» **Task item**:
Go line by line through the records below. Copy whichever lines contain the string "match".

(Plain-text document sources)
= Beginning of Section =

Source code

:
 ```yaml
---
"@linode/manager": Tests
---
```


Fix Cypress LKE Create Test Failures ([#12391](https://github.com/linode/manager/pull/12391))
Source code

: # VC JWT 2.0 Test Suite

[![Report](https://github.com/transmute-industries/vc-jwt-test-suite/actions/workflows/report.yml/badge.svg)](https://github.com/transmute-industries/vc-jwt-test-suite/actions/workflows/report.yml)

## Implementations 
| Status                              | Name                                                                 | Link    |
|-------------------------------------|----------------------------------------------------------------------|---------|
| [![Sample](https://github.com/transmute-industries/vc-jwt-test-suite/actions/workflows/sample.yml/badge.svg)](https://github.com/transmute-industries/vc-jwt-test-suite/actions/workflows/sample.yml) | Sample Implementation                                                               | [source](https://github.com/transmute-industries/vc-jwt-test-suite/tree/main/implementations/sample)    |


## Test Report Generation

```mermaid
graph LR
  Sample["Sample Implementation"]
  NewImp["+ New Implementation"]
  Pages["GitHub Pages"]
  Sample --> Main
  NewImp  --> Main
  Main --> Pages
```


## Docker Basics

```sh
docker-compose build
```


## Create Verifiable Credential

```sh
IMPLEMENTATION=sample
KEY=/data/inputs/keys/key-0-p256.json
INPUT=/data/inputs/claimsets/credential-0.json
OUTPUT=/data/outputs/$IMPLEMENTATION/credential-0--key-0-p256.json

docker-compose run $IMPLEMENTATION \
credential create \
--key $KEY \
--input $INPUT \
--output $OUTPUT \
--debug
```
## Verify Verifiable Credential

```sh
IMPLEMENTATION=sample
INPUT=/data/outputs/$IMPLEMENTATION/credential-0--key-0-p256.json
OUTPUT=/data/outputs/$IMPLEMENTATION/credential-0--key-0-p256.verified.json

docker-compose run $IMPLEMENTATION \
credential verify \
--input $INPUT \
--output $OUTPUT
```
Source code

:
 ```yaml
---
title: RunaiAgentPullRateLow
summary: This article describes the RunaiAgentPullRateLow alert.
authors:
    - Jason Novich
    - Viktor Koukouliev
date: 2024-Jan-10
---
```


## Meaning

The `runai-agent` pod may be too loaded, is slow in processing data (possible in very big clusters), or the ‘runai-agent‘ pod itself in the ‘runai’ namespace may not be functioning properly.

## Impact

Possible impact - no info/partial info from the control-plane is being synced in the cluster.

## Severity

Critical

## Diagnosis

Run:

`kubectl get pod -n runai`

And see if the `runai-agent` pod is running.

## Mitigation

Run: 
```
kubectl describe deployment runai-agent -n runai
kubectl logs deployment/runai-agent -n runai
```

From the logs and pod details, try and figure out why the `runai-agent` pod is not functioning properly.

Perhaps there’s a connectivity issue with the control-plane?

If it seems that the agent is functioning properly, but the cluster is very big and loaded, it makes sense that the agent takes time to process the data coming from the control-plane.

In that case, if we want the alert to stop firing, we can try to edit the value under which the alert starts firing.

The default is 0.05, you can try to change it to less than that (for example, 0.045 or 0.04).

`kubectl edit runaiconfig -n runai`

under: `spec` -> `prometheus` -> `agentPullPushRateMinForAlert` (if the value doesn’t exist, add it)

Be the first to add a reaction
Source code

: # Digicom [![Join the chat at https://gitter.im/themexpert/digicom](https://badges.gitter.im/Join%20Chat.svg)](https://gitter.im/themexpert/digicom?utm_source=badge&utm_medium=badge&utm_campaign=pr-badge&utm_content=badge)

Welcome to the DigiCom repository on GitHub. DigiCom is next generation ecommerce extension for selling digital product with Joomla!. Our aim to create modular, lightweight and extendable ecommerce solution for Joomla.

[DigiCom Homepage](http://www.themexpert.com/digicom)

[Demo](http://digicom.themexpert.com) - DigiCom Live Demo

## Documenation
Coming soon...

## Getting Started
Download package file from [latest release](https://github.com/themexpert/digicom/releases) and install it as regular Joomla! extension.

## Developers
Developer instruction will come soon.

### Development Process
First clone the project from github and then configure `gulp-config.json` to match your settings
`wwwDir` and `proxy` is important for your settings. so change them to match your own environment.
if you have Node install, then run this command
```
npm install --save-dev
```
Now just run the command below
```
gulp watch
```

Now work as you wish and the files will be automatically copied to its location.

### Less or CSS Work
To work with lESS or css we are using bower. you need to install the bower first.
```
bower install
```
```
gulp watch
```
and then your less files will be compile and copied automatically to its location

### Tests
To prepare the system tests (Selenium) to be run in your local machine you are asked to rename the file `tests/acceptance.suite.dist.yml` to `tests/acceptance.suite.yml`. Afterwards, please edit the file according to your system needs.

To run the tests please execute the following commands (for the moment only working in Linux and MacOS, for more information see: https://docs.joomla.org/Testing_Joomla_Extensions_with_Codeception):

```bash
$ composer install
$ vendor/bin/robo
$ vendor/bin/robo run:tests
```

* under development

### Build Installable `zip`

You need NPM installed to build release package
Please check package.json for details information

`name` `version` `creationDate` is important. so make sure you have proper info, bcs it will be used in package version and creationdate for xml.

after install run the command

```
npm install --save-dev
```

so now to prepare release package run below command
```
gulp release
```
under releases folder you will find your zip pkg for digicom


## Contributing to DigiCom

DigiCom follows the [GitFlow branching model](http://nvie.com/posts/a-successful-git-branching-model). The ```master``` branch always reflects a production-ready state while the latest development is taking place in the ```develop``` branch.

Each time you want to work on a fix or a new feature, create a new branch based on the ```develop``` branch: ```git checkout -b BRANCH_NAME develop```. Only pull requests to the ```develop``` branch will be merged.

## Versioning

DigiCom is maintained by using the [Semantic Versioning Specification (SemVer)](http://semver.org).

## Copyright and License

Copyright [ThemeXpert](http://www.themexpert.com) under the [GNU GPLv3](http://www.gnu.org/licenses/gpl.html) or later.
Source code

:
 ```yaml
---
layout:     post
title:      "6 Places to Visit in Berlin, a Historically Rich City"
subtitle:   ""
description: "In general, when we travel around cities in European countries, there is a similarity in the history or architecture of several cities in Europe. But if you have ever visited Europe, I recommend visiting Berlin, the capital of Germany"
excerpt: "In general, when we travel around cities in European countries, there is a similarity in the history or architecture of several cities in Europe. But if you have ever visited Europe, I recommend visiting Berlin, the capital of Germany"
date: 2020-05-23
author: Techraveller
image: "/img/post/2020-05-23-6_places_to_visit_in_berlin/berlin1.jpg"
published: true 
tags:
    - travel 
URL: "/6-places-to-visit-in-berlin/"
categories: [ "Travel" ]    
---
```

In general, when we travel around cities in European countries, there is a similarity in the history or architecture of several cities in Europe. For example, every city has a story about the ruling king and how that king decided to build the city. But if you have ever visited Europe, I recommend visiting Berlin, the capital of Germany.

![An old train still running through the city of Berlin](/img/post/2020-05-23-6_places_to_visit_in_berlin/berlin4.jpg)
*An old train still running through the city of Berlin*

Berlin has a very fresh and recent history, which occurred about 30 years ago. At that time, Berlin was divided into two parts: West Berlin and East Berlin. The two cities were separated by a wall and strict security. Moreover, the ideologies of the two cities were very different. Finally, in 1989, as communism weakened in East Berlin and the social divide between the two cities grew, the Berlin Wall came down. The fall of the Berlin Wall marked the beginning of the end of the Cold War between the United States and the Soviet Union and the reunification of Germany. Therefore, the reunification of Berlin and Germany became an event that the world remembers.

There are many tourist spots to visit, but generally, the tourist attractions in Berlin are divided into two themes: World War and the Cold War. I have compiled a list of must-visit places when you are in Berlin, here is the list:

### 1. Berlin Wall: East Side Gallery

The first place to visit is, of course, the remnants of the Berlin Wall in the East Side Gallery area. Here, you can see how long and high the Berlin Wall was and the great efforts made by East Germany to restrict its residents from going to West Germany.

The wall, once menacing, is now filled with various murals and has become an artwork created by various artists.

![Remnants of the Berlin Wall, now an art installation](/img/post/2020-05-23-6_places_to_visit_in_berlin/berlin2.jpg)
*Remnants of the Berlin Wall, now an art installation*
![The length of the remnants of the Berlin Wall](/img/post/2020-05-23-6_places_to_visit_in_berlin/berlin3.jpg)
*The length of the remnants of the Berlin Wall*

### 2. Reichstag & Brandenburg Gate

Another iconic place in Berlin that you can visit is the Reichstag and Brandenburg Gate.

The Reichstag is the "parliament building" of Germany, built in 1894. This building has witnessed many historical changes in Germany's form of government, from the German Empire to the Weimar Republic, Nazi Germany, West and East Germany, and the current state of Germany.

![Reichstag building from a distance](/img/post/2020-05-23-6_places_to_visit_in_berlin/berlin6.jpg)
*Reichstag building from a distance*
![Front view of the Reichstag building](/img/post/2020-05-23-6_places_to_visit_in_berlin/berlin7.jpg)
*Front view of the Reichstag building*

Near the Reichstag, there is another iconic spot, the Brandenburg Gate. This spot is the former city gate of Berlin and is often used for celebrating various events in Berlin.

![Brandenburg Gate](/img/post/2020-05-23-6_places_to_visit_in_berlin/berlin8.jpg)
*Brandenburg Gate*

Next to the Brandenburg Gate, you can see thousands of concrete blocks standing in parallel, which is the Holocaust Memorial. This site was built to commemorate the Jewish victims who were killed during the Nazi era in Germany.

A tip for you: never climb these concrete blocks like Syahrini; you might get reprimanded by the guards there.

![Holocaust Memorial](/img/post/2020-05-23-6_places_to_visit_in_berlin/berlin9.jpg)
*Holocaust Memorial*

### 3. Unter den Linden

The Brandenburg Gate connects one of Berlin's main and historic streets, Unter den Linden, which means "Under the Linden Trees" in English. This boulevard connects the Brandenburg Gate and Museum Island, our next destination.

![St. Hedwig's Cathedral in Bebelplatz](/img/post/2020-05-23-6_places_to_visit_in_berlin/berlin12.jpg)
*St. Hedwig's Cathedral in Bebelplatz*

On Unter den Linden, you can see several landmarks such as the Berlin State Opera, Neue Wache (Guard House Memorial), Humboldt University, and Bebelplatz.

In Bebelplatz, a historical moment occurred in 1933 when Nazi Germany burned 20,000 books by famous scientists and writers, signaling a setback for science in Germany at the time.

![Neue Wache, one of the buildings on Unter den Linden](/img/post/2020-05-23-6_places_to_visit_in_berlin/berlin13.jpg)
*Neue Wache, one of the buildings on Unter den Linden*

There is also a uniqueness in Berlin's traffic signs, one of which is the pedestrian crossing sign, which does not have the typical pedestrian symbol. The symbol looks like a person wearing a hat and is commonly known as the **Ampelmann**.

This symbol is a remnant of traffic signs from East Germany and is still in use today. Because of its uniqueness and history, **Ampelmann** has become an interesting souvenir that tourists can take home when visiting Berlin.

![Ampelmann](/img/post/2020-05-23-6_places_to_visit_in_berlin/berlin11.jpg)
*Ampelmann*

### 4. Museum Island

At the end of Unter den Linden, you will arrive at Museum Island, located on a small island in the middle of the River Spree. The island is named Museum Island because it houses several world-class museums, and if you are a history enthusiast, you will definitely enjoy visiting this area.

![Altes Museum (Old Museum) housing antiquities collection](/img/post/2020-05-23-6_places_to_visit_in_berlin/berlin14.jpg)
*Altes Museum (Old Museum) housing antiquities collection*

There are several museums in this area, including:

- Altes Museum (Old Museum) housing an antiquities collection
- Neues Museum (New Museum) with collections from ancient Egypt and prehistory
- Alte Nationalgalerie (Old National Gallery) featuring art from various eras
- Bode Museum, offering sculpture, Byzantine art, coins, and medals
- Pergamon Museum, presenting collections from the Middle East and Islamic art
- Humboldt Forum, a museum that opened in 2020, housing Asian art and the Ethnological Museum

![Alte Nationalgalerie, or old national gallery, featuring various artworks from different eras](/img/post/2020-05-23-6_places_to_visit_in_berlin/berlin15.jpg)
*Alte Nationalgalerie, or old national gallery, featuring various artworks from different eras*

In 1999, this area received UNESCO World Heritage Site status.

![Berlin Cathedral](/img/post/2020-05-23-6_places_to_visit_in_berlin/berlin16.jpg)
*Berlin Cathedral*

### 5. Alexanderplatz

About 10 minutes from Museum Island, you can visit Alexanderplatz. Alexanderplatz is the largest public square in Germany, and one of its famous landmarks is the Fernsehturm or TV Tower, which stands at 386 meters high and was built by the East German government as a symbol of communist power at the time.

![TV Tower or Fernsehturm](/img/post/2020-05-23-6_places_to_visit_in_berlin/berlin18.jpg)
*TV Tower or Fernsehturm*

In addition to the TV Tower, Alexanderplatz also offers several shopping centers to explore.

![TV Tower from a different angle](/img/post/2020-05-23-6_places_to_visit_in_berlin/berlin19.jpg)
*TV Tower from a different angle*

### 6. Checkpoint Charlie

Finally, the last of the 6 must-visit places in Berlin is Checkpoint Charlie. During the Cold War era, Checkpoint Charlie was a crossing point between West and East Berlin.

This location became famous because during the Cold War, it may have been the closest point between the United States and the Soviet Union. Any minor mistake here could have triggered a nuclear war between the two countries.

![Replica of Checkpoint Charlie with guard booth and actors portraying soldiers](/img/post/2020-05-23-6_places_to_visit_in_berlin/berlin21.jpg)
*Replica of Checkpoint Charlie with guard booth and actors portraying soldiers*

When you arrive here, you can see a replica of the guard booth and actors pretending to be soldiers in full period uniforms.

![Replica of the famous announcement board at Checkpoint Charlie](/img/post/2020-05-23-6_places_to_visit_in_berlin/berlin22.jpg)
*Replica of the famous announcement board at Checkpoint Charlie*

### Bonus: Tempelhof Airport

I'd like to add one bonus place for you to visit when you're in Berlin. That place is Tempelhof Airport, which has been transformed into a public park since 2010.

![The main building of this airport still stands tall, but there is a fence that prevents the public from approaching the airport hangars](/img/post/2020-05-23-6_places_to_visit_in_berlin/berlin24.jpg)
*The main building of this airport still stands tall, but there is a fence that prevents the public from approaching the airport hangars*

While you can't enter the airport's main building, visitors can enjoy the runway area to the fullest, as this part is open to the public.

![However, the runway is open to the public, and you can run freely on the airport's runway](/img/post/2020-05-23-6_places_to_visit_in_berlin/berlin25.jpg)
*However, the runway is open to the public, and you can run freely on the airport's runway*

= End of Section =

» **Result of the exercise**:
First clone the project from github and then configure `gulp-config.json` to match your settings
`wwwDir` and `proxy` is important for your settings. so change them to match your own environment.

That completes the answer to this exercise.